Melt van Schoor

Personal information
- Full name: Melt van Schoor
- Born: 7 April 1967 (age 59) Mowbray, Cape Town, South Africa
- Batting: Right-handed
- Role: Wicket-keeper
- Relations: Danie van Schoor (son); Raymond van Schoor (son);

International information
- National side: Namibia (1990–2011);
- ODI debut (cap 12): 16 February 2003 v Pakistan
- Last ODI: 3 March 2003 v Netherlands

Career statistics
| Competition | ODI | FC | LA |
| Matches | 5 | 2 | 18 |
| Runs scored | 58 | 0 | 148 |
| Batting average | 14.50 | 0.00 | 11.38 |
| 100s/50s | 0/0 | 0/0 | 0/0 |
| Top score | 24 | 0 | 24 |
| Catches/stumpings | 4/0 | 3/0 | 20/0 |
- Source: ESPNcricinfo, 22 June 2017

= Melt van Schoor =

South African-born Namibian cricketer (born 1967)
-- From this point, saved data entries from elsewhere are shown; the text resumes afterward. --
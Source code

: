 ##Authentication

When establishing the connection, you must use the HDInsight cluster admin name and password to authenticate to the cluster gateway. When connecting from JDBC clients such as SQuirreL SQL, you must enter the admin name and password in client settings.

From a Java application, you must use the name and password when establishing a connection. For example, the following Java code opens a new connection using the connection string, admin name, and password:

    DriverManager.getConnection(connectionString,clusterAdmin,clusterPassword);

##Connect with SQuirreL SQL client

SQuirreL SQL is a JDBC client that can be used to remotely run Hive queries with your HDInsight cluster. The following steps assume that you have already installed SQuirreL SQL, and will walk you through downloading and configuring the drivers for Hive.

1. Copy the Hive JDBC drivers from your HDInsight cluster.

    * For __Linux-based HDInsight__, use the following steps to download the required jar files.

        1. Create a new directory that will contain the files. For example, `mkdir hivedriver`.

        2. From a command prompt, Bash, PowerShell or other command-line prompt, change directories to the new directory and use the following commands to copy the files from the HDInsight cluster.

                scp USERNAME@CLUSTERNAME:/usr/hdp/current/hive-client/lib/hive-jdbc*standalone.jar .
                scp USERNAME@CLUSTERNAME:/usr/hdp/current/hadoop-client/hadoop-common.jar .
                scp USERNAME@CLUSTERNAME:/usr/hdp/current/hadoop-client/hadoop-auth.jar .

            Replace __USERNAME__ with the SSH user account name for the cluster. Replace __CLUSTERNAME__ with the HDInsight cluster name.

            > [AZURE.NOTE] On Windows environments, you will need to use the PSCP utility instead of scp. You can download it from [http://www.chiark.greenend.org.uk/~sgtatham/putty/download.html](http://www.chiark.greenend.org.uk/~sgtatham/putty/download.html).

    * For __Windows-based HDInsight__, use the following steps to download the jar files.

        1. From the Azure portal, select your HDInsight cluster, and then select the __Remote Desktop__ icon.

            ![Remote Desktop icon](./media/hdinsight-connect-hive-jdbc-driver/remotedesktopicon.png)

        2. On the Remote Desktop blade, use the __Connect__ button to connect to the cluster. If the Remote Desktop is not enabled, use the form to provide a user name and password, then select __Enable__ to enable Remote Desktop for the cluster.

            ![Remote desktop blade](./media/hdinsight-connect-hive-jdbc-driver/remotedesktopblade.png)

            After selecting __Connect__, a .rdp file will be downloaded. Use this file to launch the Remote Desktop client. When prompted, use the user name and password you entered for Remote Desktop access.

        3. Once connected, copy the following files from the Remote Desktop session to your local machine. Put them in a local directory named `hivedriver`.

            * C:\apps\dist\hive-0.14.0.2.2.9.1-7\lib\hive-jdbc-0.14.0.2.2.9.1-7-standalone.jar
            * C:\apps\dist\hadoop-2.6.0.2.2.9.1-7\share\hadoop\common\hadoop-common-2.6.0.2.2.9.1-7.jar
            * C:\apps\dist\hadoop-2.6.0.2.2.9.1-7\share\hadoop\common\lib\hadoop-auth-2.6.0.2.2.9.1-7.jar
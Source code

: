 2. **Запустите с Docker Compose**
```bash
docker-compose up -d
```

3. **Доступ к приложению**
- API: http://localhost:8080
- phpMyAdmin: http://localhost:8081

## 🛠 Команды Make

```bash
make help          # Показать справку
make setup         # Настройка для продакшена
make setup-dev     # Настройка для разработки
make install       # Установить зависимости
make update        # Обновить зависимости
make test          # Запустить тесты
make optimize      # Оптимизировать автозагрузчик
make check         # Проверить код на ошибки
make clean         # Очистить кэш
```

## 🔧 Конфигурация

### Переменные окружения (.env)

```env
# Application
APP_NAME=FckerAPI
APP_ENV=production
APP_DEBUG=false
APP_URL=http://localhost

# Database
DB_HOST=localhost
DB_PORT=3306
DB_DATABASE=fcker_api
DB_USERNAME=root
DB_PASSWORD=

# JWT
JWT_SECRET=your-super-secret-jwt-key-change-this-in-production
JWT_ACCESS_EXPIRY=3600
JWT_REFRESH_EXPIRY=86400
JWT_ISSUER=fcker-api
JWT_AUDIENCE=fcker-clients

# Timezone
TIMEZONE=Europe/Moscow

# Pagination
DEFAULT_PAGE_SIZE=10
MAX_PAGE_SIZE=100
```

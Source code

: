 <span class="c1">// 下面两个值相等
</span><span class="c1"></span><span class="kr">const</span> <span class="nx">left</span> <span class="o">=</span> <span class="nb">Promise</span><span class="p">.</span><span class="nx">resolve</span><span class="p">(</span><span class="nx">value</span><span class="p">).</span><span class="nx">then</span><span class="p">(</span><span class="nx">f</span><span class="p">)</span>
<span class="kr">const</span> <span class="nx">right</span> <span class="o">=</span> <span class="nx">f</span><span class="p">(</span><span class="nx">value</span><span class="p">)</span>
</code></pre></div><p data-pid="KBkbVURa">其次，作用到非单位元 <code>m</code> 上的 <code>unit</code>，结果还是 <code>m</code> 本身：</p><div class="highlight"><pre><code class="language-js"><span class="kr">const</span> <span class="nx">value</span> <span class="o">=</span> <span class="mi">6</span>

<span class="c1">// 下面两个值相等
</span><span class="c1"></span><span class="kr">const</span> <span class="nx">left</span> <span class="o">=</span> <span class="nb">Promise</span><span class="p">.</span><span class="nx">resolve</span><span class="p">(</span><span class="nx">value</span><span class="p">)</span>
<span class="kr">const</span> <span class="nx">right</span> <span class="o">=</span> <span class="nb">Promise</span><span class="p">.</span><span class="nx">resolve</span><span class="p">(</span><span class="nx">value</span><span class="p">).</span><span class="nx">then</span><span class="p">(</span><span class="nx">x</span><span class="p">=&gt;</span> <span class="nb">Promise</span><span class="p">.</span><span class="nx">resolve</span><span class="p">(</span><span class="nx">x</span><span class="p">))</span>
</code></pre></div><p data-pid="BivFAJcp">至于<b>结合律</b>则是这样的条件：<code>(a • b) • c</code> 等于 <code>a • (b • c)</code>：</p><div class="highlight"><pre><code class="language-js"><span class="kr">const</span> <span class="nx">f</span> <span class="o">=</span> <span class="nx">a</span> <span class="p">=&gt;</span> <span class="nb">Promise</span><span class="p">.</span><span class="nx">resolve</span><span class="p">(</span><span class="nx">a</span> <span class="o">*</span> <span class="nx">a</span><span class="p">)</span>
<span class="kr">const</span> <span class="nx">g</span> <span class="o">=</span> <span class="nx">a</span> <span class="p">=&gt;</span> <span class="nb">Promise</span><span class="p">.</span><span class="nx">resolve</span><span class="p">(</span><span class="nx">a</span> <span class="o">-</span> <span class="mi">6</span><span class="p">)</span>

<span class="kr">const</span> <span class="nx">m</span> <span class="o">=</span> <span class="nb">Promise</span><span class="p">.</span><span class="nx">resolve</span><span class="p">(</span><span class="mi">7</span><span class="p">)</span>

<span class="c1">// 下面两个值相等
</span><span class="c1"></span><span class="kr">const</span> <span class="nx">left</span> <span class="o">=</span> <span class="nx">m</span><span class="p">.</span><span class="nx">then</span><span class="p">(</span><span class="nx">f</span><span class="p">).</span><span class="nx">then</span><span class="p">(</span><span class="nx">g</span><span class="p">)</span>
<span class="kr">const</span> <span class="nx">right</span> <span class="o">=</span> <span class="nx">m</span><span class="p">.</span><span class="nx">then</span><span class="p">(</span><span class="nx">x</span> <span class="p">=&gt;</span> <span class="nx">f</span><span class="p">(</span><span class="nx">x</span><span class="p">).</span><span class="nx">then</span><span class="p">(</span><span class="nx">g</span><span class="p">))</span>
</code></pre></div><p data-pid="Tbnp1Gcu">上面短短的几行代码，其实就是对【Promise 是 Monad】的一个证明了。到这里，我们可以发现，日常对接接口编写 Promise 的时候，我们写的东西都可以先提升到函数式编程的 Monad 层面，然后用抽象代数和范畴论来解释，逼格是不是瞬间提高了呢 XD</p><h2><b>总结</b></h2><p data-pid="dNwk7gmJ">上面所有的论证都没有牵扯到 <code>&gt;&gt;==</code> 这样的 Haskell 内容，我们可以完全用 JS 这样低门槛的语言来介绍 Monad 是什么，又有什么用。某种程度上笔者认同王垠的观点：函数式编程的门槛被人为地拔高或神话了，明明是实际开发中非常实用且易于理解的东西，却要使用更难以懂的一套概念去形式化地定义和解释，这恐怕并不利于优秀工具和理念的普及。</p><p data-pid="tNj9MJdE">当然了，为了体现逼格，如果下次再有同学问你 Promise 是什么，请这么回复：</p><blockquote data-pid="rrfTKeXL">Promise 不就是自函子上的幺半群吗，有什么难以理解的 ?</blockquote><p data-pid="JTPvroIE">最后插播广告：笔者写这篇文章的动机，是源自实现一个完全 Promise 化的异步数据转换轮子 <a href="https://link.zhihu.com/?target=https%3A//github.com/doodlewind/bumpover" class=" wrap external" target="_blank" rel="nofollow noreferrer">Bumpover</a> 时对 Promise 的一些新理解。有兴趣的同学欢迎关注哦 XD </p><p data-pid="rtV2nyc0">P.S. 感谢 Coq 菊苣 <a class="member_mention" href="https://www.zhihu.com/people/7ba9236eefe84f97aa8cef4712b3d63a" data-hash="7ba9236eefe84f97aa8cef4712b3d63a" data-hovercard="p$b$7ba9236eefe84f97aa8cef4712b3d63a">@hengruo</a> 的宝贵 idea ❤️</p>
Melt van Schoor (born 8 December 1967) is a South Africa-born Namibian cricketer. He is a right-handed batsman and a wicketkeeper. He played in the ICC Trophy between 1994 and 2001, and has played List A cricket since then. He also played five One Day Internationals in the World Cup in 2003. Van Schoor generally occupies the lower order, but performs well in this position.

Melt van Schoor is the brother of fellow cricketer Ian van Schoor.

In February 2020, he was named in Namibia's squad for the Over-50s Cricket World Cup in South Africa. However, the tournament was cancelled during the third round of matches due to the coronavirus pandemic.